La iniciativa liderada por Econova Caribe, Ecopetrol, la Universidad Nacional y la Alcaldía de Cartagena convierte un espacio antes inseguro en un modelo de sostenibilidad, innovación y desarrollo comunitario.
El barrio Policarpa, en Cartagena, se convirtió en el escenario del primer Ecokiosco solar piloto del país, una innovadora infraestructura sostenible que busca transformar el espacio público mediante el uso de energías renovables, tecnología e integración comunitaria.
El proyecto es impulsado por el Centro de Innovación Econova Caribe del Grupo Ecopetrol, en alianza con la Universidad Nacional de Colombia y la Gerencia de Espacio Público y Movilidad de la Alcaldía Mayor de Cartagena de Indias, con el propósito de demostrar cómo la innovación puede generar soluciones reales para mejorar la calidad de vida de las comunidades.
La iniciativa nació tras identificar una necesidad sentida por los habitantes de Policarpa: recuperar un espacio público que durante años permaneció oscuro e inseguro. Para responder a ese desafío, Econova Caribe lanzó un reto de innovación abierta y la Universidad Nacional desarrolló la propuesta tecnológica que hoy comienza su fase de operación y evaluación.
El Ecokiosco funciona gracias a un sistema fotovoltaico autónomo de 3,72 kilovatios pico (kWp), conformado por seis paneles solares que le permiten operar sin estar conectado a la red eléctrica convencional.
Durante esta etapa piloto, los especialistas evaluarán el desempeño del sistema, su capacidad para fortalecer la seguridad del sector y el impacto social que genera en la comunidad.
Además de suministrar energía para la iluminación del espacio, la infraestructura alimenta un refrigerador, un sistema meteorológico comunitario y ofrece conectividad mediante servicio de WiFi, creando condiciones ideales para actividades educativas, culturales y de emprendimiento.
Para los habitantes de Policarpa, el Ecokiosco representa mucho más que una obra de infraestructura. Luis Alberto Vergara, presidente de la Junta de Acción Comunal del barrio, destacó que el proyecto recuperó un espacio que anteriormente generaba preocupación entre los vecinos.
«Hubo una necesidad y hoy tenemos la solución a un problema de espacio público. Era un lugar inseguro y hoy está lleno de vida. Es un espacio de recreación y esparcimiento donde la comunidad puede sentarse a tomarse un tinto, una botella de agua o un granizado, disfrutar del mobiliario y hacer sus tareas porque cuenta con wifi. Será un lugar de encuentro y disfrute para nuestra comunidad», afirmó.

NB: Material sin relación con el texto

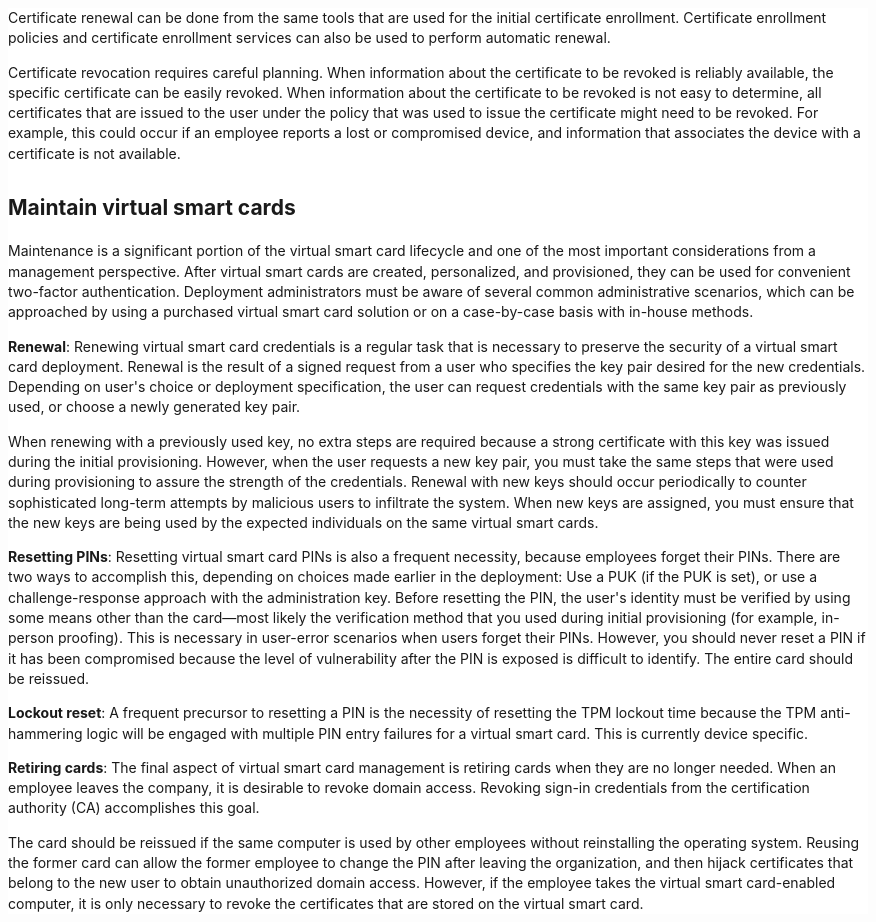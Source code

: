 Certificate renewal can be done from the same tools that are used for the initial certificate enrollment. Certificate enrollment policies and certificate enrollment services can also be used to perform automatic renewal.

Certificate revocation requires careful planning. When information about the certificate to be revoked is reliably available, the specific certificate can be easily revoked. When information about the certificate to be revoked is not easy to determine, all certificates that are issued to the user under the policy that was used to issue the certificate might need to be revoked. For example, this could occur if an employee reports a lost or compromised device, and information that associates the device with a certificate is not available.

## Maintain virtual smart cards

Maintenance is a significant portion of the virtual smart card lifecycle and one of the most important considerations from a management perspective. After virtual smart cards are created, personalized, and provisioned, they can be used for convenient two-factor authentication. Deployment administrators must be aware of several common administrative scenarios, which can be approached by using a purchased virtual smart card solution or on a case-by-case basis with in-house methods.

**Renewal**: Renewing virtual smart card credentials is a regular task that is necessary to preserve the security of a virtual smart card deployment. Renewal is the result of a signed request from a user who specifies the key pair desired for the new credentials. Depending on user's choice or deployment specification, the user can request credentials with the same key pair as previously used, or choose a newly generated key pair.

When renewing with a previously used key, no extra steps are required because a strong certificate with this key was issued during the initial provisioning. However, when the user requests a new key pair, you must take the same steps that were used during provisioning to assure the strength of the credentials. Renewal with new keys should occur periodically to counter sophisticated long-term attempts by malicious users to infiltrate the system. When new keys are assigned, you must ensure that the new keys are being used by the expected individuals on the same virtual smart cards.

**Resetting PINs**: Resetting virtual smart card PINs is also a frequent necessity, because employees forget their PINs. There are two ways to accomplish this, depending on choices made earlier in the deployment: Use a PUK (if the PUK is set), or use a challenge-response approach with the administration key. Before resetting the PIN, the user's identity must be verified by using some means other than the card—most likely the verification method that you used during initial provisioning (for example, in-person proofing). This is necessary in user-error scenarios when users forget their PINs. However, you should never reset a PIN if it has been compromised because the level of vulnerability after the PIN is exposed is difficult to identify. The entire card should be reissued.

**Lockout reset**: A frequent precursor to resetting a PIN is the necessity of resetting the TPM lockout time because the TPM anti-hammering logic will be engaged with multiple PIN entry failures for a virtual smart card. This is currently device specific.

**Retiring cards**: The final aspect of virtual smart card management is retiring cards when they are no longer needed. When an employee leaves the company, it is desirable to revoke domain access. Revoking sign-in credentials from the certification authority (CA) accomplishes this goal.

The card should be reissued if the same computer is used by other employees without reinstalling the operating system. Reusing the former card can allow the former employee to change the PIN after leaving the organization, and then hijack certificates that belong to the new user to obtain unauthorized domain access. However, if the employee takes the virtual smart card-enabled computer, it is only necessary to revoke the certificates that are stored on the virtual smart card.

- Tecnología para impulsar emprendimientos
La decana de la Facultad de Ingeniería de la Universidad Nacional de Colombia, Sonia Esperanza Monroy, explicó que la estructura metálica de aproximadamente 20 metros fue diseñada para ser completamente autónoma y sostenible.
La energía generada por los paneles solares permitirá respaldar pequeños emprendimientos relacionados con la venta de alimentos y bebidas, además de ofrecer servicios tecnológicos para beneficio del barrio. Monroy hizo un llamado a la comunidad para apropiarse del proyecto y convertirlo en un motor de desarrollo local.
- Un modelo para la transición energética
Desde Ecopetrol resaltaron que el Ecokiosco simboliza el trabajo conjunto entre la academia, el sector empresarial, las instituciones públicas y la ciudadanía para impulsar la transición energética desde los territorios.
Carlos José Crismatt Corena, coordinador social Caribe de Ecopetrol, señaló que este espacio busca fortalecer la convivencia y generar nuevas oportunidades para los habitantes. «El Ecokiosco es más que una infraestructura sostenible: es un espacio para la comunidad, para que los vecinos se reúnan, aprendan y construyan juntos nuevas oportunidades. Representa la unión entre innovación y comunidad, apalancando la transición energética del territorio».
Con este proyecto piloto, Econova Caribe, el Grupo Ecopetrol, la Universidad Nacional de Colombia y la Alcaldía de Cartagena esperan consolidar un modelo replicable en otras regiones del país, demostrando que la innovación, la energía limpia y la participación ciudadana pueden convertirse en herramientas efectivas para recuperar espacios públicos, fortalecer la seguridad y promover el desarrollo sostenible.